Bay Meadows: A Smart Growth Case Study
Greenbelt Alliance is committed to a single goal: helping the Bay Area handle growth. With our region’s population expected to swell from 7 million today to 9 million over the next generation, we’ll have to make hard choices about what we want the Bay Area to be. Will we defend the open spaces that are so essential to the region’s character, or spread outward onto the greenbelt? Will we guide the development of our cities and towns with smart investments like Bay Meadows in San Mateo, or neglect our existing communities in favor of destructive sprawl?
Greenbelt Alliance’s Development Endorsement Program
Greenbelt Alliance’s Endorsement Program allows us to voice our support for projects that advance the right kind of development in the right places. By promoting infill development—new homes, shops and workplaces within existing cities and towns—we can help transform neglected sites into safe, inviting communities. We can create thriving, walkable neighborhoods with ready access to transit, and housing choices for all of the Bay Area’s people. And we can continue to protect the Bay Area greenbelt from sprawl development, preserving our open spaces for generations to come.

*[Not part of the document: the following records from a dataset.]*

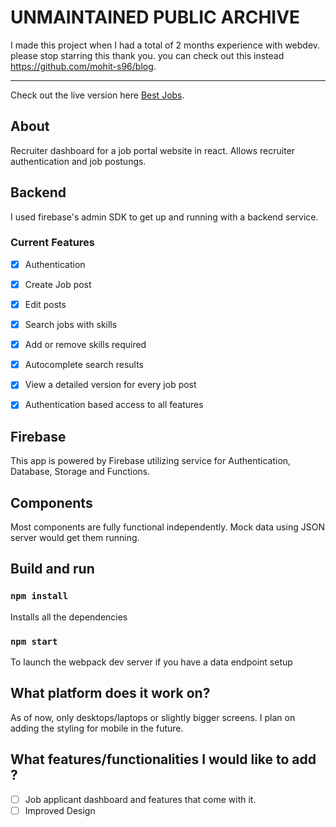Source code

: # UNMAINTAINED PUBLIC ARCHIVE
I made this project when I had a total of 2 months experience with webdev. please stop starring this thank you. you can check out this instead https://github.com/mohit-s96/blog. 


---

Check out the live version here [Best Jobs](https://bestjobs-a6f12.web.app/).

## About

Recruiter dashboard for a job portal website in react. Allows recruiter authentication and job postungs.

## Backend

I used firebase's admin SDK to get up and running with a backend service.

### Current Features

- [x] Authentication

- [x] Create Job post

- [x] Edit posts

- [x] Search jobs with skills

- [x] Add or remove skills required

- [x] Autocomplete search results

- [x] View a detailed version for every job post

- [x] Authentication based access to all features

## Firebase

This app is powered by Firebase utilizing service for Authentication, Database, Storage and Functions.

## Components

Most components are fully functional independently. Mock data using JSON server would get them running.

## Build and run

### `npm install`

Installs all the dependencies

### `npm start`

To launch the webpack dev server if you have a data endpoint setup

## What platform does it work on?

As of now, only desktops/laptops or slightly bigger screens. I plan on adding the styling for mobile in the future.

## What features/functionalities I would like to add ?

- [ ] Job applicant dashboard and features that come with it.
- [ ] Improved Design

As a trusted advocate of both open spaces and thriving communities, Greenbelt Alliance is in a unique position to help infill projects move forward. The projects we endorse must meet our standards in seven key areas including efficient use of land, walkability, and community benefits. These benchmarks, developed in consultation with city planners, policy experts, nonprofit leaders, and both market-rate and non-profit developers, ensure that projects we endorse fit with the existing fabric of a neighborhood.

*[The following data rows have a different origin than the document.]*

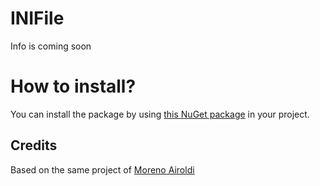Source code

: # INIFile

Info is coming soon

# How to install?

You can install the package by using [this NuGet package](https://www.nuget.org/packages/Iminetsoft.INIFile) in your project.

## Credits
Based on the same project of [Moreno Airoldi](https://www.codeproject.com/Articles/646296/A-Cross-platform-Csharp-Class-for-Using-INI-Files)
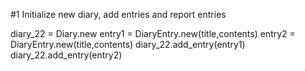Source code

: #1 Initialize new diary, add entries and report entries

diary_22 = Diary.new
entry1 = DiaryEntry.new(title,contents)
entry2 = DiaryEntry.new(title,contents)
diary_22.add_entry(entry1)
diary_22.add_entry(entry2)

Endorsed Development: Bay Meadows
Bay Meadows, the community in San Mateo mentioned above, is an excellent example of smart infill. They transformed the aging Bay Meadows horse-racing track into a thriving neighborhood within a stone’s throw of the Hillsdale Caltrain station. Built with both pedestrians and cyclists in mind, the development included 15-acres of public parks and a mini-main street. This community opens new opportunities for families across the income spectrum to afford homes in one of the nation’s most expensive housing markets. These homes create desperately needed stability for the teachers, firefighters, and police officers that serve the city and region.

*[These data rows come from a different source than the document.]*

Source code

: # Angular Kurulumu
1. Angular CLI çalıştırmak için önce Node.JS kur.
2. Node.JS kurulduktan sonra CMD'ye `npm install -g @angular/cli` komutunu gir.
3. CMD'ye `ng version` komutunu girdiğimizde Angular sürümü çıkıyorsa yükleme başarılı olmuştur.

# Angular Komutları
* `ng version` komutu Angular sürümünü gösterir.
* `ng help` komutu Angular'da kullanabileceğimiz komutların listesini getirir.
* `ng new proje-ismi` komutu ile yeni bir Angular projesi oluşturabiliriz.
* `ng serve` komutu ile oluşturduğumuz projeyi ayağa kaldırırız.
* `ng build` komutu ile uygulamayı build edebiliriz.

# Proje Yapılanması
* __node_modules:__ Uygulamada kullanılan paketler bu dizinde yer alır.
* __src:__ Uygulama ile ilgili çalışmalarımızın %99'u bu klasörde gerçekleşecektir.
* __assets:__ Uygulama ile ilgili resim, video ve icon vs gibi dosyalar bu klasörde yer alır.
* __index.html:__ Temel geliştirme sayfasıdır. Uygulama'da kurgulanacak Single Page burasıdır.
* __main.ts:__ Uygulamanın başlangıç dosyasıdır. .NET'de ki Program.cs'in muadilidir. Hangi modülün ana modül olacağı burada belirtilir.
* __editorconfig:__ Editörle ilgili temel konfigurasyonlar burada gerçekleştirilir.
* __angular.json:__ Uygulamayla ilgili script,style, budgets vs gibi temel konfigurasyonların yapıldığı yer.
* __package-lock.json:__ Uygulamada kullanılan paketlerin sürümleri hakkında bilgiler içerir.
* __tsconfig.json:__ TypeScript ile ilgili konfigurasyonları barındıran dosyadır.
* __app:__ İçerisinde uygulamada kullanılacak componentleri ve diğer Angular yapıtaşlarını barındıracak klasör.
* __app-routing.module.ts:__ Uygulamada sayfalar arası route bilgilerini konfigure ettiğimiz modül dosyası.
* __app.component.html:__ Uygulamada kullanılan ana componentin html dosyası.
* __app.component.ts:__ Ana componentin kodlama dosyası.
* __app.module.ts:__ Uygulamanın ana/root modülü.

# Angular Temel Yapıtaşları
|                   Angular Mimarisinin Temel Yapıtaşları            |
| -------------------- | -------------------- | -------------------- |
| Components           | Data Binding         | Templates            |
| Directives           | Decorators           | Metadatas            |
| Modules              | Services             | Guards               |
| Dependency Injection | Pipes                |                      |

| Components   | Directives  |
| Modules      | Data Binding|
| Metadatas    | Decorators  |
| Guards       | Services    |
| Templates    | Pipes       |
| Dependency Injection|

These homes create desperately needed stability for the teachers, firefighters, and police officers that serve the city and region.
Greenbelt Alliance took an early and passionate interest in the project, supporting our endorsement of the plan with regular community outreach. Along with organizations such as The Sierra Club, Housing Leadership Council of San Mateo County, and the League of Women Voters, we rallied the public to speak out in favor of Bay Meadows.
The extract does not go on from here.